Data excerpts:
--- --- ---

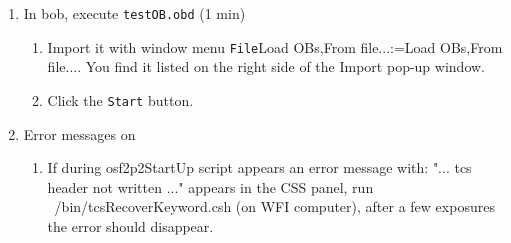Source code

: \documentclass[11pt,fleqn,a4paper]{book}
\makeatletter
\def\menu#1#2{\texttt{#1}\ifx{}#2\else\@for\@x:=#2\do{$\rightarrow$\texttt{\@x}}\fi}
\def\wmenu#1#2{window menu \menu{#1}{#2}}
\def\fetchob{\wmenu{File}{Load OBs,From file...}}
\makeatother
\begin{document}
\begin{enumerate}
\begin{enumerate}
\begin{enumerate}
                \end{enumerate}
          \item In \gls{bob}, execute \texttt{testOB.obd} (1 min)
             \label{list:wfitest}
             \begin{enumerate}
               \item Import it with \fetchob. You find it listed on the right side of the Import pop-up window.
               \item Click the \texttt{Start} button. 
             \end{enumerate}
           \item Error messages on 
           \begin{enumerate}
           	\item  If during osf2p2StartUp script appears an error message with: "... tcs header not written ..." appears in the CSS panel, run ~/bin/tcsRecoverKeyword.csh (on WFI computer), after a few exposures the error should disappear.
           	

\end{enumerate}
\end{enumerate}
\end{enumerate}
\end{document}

--- --- ---

Work to complete: Whenever the string "wmenu" shows up in a line of the entries, copy that line.

Your response:
\def\wmenu#1#2{window menu \menu{#1}{#2}}
\def\fetchob{\wmenu{File}{Load OBs,From file...}}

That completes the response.